The drones were small and relatively cheap. Despite using the latest technology, they were the sort of thing which can be built in almost any garage. They leverage off-the-shelf civilian components such as popular jet skis.
This means that the risk of use is very low. Ukraine had very little to lose, in naval terms, from making the attack. They may have lost their surprise factor now, but they remain a threat to the Russians and they could easily be used again.
Defense analysts have been predicting swarm attacks for years. And Western navies have been arming and training to better defend against close-in surface threats. We can speculate that had the same drones been attacking the U.S. Navy, or Royal Navy, they would have faired much worse. But that doesn’t make them easy targets, or a threat which can be dismissed. Western navies have invested so much into this threats precisely because it is dangerous to expensive warships. But until now it was largely theoretical.
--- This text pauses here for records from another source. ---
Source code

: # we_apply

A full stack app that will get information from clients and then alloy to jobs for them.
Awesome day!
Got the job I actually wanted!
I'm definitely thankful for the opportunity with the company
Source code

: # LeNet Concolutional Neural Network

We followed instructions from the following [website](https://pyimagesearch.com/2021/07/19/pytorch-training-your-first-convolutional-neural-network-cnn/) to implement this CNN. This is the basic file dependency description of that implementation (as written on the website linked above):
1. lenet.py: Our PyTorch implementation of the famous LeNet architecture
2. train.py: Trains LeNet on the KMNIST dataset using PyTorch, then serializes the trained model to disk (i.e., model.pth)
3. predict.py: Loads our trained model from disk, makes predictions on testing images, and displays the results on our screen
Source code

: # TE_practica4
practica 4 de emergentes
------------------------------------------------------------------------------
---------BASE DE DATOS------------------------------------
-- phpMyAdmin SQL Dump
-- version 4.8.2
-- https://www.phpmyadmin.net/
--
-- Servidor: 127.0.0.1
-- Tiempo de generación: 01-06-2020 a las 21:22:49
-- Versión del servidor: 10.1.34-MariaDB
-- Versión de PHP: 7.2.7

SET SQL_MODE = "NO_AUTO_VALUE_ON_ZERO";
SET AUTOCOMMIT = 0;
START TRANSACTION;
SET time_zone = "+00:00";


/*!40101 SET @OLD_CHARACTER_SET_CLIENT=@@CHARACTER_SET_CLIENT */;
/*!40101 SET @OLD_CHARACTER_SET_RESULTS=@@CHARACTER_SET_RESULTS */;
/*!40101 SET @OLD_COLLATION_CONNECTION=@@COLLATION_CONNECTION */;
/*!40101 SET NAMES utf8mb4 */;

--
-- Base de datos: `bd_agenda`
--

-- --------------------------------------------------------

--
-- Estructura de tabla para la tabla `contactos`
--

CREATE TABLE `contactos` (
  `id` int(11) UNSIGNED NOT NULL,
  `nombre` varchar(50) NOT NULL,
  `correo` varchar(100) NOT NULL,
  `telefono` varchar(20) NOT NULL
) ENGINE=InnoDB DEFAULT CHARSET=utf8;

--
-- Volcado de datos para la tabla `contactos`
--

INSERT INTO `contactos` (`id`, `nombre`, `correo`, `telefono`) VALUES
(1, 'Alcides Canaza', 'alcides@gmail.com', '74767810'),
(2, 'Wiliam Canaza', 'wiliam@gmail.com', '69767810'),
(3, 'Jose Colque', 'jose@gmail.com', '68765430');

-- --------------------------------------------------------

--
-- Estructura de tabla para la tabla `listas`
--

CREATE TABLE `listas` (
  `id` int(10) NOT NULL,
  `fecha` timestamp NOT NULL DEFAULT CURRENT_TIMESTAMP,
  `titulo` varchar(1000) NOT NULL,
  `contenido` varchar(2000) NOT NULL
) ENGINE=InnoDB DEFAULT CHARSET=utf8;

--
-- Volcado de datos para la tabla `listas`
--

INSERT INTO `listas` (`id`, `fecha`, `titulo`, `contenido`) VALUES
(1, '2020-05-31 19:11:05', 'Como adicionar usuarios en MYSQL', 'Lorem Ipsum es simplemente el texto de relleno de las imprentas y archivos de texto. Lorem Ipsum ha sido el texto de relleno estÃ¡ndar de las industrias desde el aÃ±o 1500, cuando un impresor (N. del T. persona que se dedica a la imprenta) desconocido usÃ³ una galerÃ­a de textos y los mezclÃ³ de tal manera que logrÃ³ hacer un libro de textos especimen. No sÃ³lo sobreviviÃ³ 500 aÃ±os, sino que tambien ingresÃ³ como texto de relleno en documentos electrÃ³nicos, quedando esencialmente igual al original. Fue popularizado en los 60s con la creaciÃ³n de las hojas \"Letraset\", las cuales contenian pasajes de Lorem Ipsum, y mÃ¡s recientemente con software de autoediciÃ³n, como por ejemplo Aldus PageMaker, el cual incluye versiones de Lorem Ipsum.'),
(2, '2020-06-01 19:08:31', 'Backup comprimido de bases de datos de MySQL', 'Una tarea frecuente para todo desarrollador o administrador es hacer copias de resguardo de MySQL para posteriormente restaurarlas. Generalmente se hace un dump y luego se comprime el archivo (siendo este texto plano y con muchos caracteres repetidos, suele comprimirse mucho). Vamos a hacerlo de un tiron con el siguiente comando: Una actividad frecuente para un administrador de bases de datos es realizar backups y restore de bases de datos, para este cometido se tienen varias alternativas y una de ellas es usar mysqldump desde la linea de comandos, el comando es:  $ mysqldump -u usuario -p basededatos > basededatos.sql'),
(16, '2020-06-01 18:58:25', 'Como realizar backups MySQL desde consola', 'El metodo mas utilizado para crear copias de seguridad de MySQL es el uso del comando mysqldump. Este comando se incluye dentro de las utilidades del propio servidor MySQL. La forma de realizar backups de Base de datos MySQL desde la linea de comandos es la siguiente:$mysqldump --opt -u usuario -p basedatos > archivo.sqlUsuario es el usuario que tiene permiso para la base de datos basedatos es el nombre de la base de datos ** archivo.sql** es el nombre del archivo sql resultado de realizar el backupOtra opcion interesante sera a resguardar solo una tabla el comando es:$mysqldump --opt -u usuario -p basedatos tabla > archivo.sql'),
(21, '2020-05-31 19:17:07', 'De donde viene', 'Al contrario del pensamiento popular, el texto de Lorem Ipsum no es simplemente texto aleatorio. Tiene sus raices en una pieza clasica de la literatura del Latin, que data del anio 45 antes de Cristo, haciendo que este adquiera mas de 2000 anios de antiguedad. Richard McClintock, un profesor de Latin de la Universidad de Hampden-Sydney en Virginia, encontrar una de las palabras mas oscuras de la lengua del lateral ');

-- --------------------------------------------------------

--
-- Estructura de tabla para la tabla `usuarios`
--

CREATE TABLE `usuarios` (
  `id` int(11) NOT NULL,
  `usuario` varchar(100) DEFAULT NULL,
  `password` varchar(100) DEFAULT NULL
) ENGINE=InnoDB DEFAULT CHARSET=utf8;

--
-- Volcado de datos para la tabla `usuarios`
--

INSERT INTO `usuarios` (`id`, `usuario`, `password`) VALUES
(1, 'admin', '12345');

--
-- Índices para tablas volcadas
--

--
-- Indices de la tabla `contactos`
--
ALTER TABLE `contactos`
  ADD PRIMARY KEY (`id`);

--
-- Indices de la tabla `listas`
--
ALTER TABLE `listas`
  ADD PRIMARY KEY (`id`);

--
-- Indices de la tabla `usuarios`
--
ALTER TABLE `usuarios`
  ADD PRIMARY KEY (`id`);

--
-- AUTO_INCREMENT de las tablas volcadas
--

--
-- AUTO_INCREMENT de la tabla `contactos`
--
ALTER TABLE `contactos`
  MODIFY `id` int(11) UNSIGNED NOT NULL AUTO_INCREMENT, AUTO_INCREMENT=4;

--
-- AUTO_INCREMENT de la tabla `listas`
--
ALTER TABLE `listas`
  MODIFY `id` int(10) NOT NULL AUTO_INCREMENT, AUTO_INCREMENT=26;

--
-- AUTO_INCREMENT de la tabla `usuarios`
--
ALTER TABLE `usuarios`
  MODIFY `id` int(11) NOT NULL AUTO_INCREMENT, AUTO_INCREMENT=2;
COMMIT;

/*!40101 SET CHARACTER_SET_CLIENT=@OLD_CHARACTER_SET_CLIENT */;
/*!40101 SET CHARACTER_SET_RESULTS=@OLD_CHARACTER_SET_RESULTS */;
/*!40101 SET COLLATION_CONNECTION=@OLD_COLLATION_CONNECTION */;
What World Navies Can Learn From Ukraine’s Maritime Drones
Stepping back, the weaponization of small USVs seems obvious. It is analogous to the weaponization of UAVs, especially the commercial quadrotor types. Those too are changing the landscape of war. Yet, this new trend in USVs was not as obvious as we may now believe.
Up to now, the growing number of USV programs in navies have completely overlooked this use case. A survey of the USV programs of any leading navy show many advanced and relevant designs. But they are focused on unarmed tasks such as intelligence, surveillance and reconnaissance (ISR), or mine countermeasures. Some are armed, but more for a defensive role.
Indeed, putting a warhead on a small USV and ramming an enemy warship should have been obvious. But for political reasons, and possibly a lack of imagination in some quarters, that’s not what navies were asking for. That may now change.
These USVs will remain, individually, a relatively low threat to a well trained and equipped navy. Especially as the element of surprise recedes. But they could be a regular threat in any future war, part of the fabric which cannot be ignored.
These types of weaponized USVs should not be the preserve of smaller navies hoping for an asymmetric answer to a larger adversary. They should be in the arsenals of major navies too. At the same time, it should be recognized that part of their advantage is in their cheapness. This is what translates into low risk of use and ability to sustain a persistent threat through numbers. This means that requirements and specifications need to be kept in check.
How quickly the USV market adapts to the new role remains to be seen. But analysts and navies will be looking at this type of scenario for years to come.